El famoso poeta alemán Johann von Goethe resumió su trabajo y su vida de este modo: "La buena Angelina tiene un talento más que notable, insólito, para ser una mujer...". Angelica Kauffmann fue una niña prodigio, viajó mucho, pintó retratos de la aristocracia inglesa, se hizo inmensamente popular y bastante rica, abanderó el movimiento neoclásico, entró en la Academia de San Lucas de Roma y fue una de las dos féminas que ayudaron a fundar la Real Academia de Inglaterra en 1768. Unos logro muy notables, la verdad.
Angelica Katharina Kauffmann nació en octubre de 1741 en Chur, Suiza; su padre, Johann Josef, era un pintor de murales de iglesia de modesto éxito.

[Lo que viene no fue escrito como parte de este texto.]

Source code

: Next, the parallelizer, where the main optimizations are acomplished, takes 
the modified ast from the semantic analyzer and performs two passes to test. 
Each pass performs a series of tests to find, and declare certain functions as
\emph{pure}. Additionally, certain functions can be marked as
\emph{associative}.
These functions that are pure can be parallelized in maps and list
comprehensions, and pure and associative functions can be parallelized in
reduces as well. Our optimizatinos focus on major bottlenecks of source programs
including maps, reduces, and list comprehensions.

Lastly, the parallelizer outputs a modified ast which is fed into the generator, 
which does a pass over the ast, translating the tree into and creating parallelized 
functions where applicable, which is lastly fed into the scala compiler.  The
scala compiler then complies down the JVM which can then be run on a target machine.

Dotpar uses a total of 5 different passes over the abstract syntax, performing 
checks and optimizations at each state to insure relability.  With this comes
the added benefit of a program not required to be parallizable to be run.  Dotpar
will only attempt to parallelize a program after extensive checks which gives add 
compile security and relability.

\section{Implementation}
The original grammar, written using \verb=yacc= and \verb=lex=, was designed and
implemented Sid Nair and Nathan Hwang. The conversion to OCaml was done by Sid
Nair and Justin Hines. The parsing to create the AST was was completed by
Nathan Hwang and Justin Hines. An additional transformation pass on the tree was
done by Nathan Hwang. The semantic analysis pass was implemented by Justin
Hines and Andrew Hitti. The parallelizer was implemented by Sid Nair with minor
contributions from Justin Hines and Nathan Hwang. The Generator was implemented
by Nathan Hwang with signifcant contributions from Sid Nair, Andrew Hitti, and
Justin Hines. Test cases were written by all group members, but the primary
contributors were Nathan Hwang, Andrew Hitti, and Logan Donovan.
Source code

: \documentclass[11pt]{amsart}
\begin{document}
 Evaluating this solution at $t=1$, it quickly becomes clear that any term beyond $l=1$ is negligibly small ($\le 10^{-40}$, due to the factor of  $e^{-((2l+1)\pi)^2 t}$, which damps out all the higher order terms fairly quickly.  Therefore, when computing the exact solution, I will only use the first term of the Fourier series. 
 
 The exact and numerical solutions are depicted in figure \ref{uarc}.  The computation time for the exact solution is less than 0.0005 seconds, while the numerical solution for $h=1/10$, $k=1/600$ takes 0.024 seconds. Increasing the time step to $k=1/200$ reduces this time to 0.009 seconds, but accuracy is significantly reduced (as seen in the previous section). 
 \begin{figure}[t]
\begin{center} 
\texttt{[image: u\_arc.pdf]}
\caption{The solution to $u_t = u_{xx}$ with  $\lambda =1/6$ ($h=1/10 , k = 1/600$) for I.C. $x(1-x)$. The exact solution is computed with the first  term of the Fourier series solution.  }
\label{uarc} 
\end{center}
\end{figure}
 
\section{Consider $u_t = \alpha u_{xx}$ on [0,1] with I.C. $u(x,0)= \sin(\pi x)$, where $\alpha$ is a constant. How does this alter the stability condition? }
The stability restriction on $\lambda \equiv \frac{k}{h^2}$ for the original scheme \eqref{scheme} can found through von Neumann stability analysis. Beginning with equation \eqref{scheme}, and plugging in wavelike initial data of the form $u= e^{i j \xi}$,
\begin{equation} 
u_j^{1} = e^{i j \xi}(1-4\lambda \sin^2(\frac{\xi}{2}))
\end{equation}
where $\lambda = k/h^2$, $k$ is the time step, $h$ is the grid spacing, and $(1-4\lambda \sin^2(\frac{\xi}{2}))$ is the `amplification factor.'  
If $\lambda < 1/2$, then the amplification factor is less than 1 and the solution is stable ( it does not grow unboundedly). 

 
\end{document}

En cuanto fue capaz de coger un trozo de tiza, Angelica comenzó a dibujar, copiando la colección de láminas de su padre. Johann reconoció su talento y comenzó a enseñarle diversas técnicas de dibujo y pintura. Al parecer, a los 11 años, la joven pintó, el que sería su primer encargo, un retrato del obispo de Como.

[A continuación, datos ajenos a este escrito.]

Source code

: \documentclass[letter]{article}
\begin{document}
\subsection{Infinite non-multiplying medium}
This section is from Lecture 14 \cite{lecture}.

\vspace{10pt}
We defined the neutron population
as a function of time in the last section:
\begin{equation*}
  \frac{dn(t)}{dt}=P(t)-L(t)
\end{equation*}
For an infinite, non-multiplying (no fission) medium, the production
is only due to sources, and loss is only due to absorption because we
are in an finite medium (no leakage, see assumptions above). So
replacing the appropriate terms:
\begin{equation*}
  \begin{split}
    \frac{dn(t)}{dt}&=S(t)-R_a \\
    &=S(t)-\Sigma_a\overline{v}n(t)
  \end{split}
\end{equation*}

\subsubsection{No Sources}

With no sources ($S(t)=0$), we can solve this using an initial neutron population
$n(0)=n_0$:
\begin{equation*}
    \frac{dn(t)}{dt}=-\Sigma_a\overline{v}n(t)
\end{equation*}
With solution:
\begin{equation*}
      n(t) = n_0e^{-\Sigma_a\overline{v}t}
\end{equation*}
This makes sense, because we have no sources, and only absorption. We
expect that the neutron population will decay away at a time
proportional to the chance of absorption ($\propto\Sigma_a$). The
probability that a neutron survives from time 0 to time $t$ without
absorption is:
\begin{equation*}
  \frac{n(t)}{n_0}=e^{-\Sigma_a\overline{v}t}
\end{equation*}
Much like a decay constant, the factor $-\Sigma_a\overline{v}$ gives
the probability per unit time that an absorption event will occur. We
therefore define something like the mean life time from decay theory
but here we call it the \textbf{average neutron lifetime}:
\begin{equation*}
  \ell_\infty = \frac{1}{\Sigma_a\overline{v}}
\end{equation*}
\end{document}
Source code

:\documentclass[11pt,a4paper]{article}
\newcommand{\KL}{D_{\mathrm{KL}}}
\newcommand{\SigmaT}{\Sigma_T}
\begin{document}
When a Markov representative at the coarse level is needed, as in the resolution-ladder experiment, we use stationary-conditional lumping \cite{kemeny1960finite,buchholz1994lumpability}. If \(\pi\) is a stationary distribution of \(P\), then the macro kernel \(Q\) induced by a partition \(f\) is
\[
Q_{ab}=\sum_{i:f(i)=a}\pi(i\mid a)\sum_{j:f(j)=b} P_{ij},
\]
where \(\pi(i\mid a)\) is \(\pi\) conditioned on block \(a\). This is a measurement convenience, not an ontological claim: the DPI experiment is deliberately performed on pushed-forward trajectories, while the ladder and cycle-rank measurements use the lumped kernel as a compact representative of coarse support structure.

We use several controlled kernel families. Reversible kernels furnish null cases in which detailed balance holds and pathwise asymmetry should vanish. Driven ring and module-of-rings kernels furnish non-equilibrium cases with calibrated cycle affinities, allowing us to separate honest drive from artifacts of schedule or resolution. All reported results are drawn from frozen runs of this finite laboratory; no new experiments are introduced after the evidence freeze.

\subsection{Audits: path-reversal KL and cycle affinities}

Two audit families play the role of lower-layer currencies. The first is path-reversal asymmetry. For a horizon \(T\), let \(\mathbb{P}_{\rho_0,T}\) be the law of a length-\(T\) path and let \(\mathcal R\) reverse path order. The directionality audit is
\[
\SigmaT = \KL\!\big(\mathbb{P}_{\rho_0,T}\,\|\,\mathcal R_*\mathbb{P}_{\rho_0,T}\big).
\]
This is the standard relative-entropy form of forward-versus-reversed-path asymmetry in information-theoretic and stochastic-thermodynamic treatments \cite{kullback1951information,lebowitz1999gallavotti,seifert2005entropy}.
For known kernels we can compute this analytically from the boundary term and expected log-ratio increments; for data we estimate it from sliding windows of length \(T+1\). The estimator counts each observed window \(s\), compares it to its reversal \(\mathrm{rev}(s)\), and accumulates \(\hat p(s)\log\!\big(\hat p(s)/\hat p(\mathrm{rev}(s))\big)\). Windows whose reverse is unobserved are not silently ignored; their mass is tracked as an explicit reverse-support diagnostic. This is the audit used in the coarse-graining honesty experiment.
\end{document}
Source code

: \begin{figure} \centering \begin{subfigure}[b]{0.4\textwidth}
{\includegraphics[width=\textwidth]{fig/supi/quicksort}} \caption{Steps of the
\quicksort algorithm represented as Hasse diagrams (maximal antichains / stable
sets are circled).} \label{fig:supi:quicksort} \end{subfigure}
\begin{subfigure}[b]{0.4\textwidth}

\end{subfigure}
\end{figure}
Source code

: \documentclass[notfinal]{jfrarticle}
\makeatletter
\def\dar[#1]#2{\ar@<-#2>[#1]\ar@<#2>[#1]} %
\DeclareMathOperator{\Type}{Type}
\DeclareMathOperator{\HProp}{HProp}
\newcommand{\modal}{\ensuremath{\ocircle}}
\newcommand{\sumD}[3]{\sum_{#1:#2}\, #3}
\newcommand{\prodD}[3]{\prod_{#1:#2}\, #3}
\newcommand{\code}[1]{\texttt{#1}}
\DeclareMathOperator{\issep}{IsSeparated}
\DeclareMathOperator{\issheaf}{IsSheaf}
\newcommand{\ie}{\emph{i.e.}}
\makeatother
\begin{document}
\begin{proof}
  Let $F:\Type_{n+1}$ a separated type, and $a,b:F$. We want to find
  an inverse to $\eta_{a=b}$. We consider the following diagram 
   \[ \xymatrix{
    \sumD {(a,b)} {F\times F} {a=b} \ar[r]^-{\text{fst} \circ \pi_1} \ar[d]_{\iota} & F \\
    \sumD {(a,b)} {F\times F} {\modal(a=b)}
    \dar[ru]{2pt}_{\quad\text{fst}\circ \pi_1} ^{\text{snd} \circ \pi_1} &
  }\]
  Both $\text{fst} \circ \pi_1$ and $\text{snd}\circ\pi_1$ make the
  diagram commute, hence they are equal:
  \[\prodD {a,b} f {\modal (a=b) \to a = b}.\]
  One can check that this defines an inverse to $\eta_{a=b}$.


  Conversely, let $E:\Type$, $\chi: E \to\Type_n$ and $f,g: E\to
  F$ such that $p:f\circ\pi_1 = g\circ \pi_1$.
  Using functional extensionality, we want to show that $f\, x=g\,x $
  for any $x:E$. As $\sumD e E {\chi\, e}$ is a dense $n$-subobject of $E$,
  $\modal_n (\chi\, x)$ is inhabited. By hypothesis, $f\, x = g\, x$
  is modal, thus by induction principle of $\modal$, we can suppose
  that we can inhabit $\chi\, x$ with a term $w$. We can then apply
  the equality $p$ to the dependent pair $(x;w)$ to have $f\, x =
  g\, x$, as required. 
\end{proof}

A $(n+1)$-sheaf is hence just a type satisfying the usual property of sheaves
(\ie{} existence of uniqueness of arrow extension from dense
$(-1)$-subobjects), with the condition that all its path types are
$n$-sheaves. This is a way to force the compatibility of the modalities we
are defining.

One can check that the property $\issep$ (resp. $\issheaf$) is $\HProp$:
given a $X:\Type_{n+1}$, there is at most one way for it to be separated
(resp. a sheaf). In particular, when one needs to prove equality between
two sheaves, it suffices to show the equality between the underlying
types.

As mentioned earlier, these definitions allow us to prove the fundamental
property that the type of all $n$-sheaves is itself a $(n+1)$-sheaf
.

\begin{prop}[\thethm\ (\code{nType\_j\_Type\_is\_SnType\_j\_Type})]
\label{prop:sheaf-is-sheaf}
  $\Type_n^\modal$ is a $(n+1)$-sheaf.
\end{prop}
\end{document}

La reputación de Angelica fue aumentando a medida que la chica crecía y recibía cada vez más encargos de los ricos y famosos de la época. En 1760, Johann se trasladó con la familia a Milán porque quería que su hija estudiara las pinturas de los maestros del Renacimiento. Pero Angelica empezó a acariciar la idea de hacer carrera en la ópera; sin embargo, un amigo de la familia les advirtió de que la ópera era un lugar peligroso lleno de gente sórdida que la llevaría a una vida de pecado. Así, a instancias de su padre, Angelica eligió la pintura.

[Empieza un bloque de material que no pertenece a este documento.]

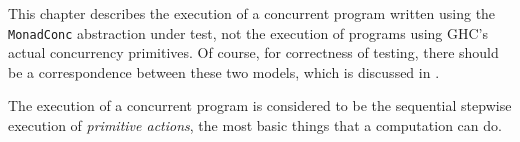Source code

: This chapter describes the execution of a concurrent program written
using the \verb|MonadConc| abstraction under test, not the execution
of programs using GHC's actual concurrency primitives. Of course, for
correctness of testing, there should be a correspondence between these
two models, which is discussed in .

The execution of a concurrent program is considered to be the
sequential stepwise execution of \emph{primitive actions}, the most
basic things that a computation can do.
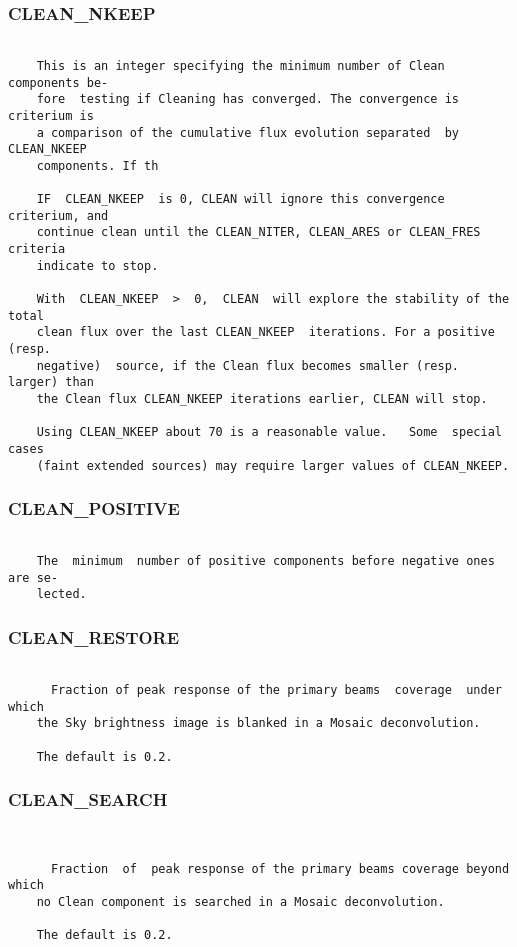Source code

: \subsubsection{CLEAN\_NKEEP}
\begin{verbatim}

    This is an integer specifying the minimum number of Clean components be-
    fore  testing if Cleaning has converged. The convergence is criterium is
    a comparison of the cumulative flux evolution separated  by  CLEAN_NKEEP
    components. If th

    IF  CLEAN_NKEEP  is 0, CLEAN will ignore this convergence criterium, and
    continue clean until the CLEAN_NITER, CLEAN_ARES or CLEAN_FRES  criteria
    indicate to stop.

    With  CLEAN_NKEEP  >  0,  CLEAN  will explore the stability of the total
    clean flux over the last CLEAN_NKEEP  iterations. For a positive  (resp.
    negative)  source, if the Clean flux becomes smaller (resp. larger) than
    the Clean flux CLEAN_NKEEP iterations earlier, CLEAN will stop.

    Using CLEAN_NKEEP about 70 is a reasonable value.   Some  special  cases
    (faint extended sources) may require larger values of CLEAN_NKEEP.

\end{verbatim}
\subsubsection{CLEAN\_POSITIVE}
\begin{verbatim}

    The  minimum  number of positive components before negative ones are se-
    lected.

\end{verbatim}
\subsubsection{CLEAN\_RESTORE}
\begin{verbatim}

      Fraction of peak response of the primary beams  coverage  under  which
    the Sky brightness image is blanked in a Mosaic deconvolution.

    The default is 0.2.

\end{verbatim}
\subsubsection{CLEAN\_SEARCH}
\begin{verbatim}


      Fraction  of  peak response of the primary beams coverage beyond which
    no Clean component is searched in a Mosaic deconvolution.

    The default is 0.2.

\end{verbatim}
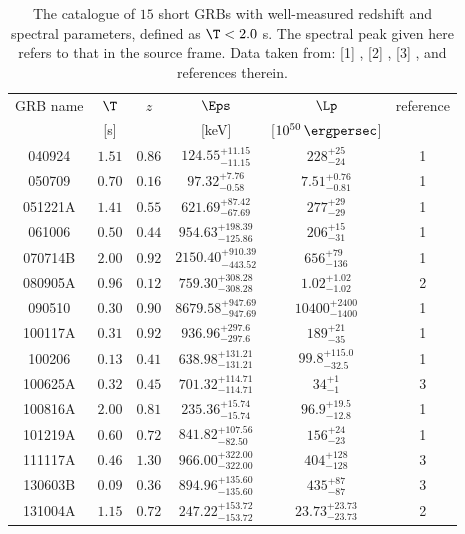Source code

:\begin{table}
\caption[Catalogue of short GRBs with both redshift and spectral parameters]{The catalogue of $15$ short GRBs with well-measured redshift and spectral parameters, defined as $\T < 2.0$ s. The spectral peak given here refers to that in the source frame. Data taken from: [1] , [2] \cite{Paul-2018-MNRAS--long}, [3] , and references therein.}
\label{tab:short_catalogue}
\begin{center}
\begin{tabular}{|c|c|c|c|c|c|}
\hline
GRB name & $\T$ & $z$ & $\Eps$ & $\Lp$ & reference \\
 & [s] &  & [keV] & [$10^{50} \, \ergpersec$] & \\
\hline
\hline
040924 & $1.51$ & $0.86$ & ${124.55}^{+11.15}_{-11.15}$ & $228^{+25}_{-24}$ & 1 \\
\hline
050709 & $0.70$ & $0.16$ & ${97.32}^{+7.76}_{-0.58}$ & $7.51^{+0.76}_{-0.81}$ & 1 \\
\hline
051221A & $1.41$ & $0.55$ & ${621.69}^{+87.42}_{-67.69}$ & $277^{+29}_{-29}$ & 1 \\
\hline
061006 & $0.50$ & $0.44$ & ${954.63}^{+198.39}_{-125.86}$ & $206^{+15}_{-31}$ & 1 \\
\hline
070714B & $2.00$ & $0.92$ & ${2150.40}^{+910.39}_{-443.52}$ & $656^{+79}_{-136}$ & 1 \\
\hline
080905A & $0.96$ & $0.12$ & ${759.30}^{+308.28}_{-308.28}$ & $1.02^{+1.02}_{-1.02}$ & 2 \\
\hline
090510 & $0.30$ & $0.90$ & ${8679.58}^{+947.69}_{-947.69}$ & $10400^{+2400}_{-1400}$ & 1 \\
\hline
100117A & $0.31$ & $0.92$ & ${936.96}^{+297.6}_{-297.6}$ & $189^{+21}_{-35}$ & 1 \\
\hline
100206 & $0.13$ & $0.41$ & ${638.98}^{+131.21}_{-131.21}$ & $99.8^{+115.0}_{-32.5}$ & 1 \\
\hline
100625A & $0.32$ & $0.45$ & ${701.32}^{+114.71}_{-114.71}$ & $34^{+1}_{-1}$ & 3 \\
\hline
100816A & $2.00$ & $0.81$ & ${235.36}^{+15.74}_{-15.74}$ & $96.9^{+19.5}_{-12.8}$ & 1 \\
\hline
101219A & $0.60$ & $0.72$ & ${841.82}^{+107.56}_{-82.50}$ & $156^{+24}_{-23}$ & 1 \\
\hline
111117A & $0.46$ & $1.30$ & ${966.00}^{+322.00}_{-322.00}$ & $404^{+128}_{-128}$ & 3 \\
\hline
130603B & $0.09$ & $0.36$ & ${894.96}^{+135.60}_{-135.60}$ & $435^{+87}_{-87}$ & 3 \\
\hline
131004A & $1.15$ & $0.72$ & ${247.22}^{+153.72}_{-153.72}$ & $23.73^{+23.73}_{-23.73}$ & 2 \\
\hline
\end{tabular}
\end{center}
\end{table}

En 1766, Angelica se trasladó de Roma a Londres, donde su fama la precedía. Se vio abrumada por los encargos e incluso recibió una visita personal de la princesa de Gales, con lo que Kauffmann se convirtió en una celebridad en la corte y todos los snobs de Inglaterra quisieron que los pintara. Durante los 16 años siguientes, llegó a ser aclamada como la mejor retratista de su edad. Finalmente, regresó a Italia y murió en Roma en 1807.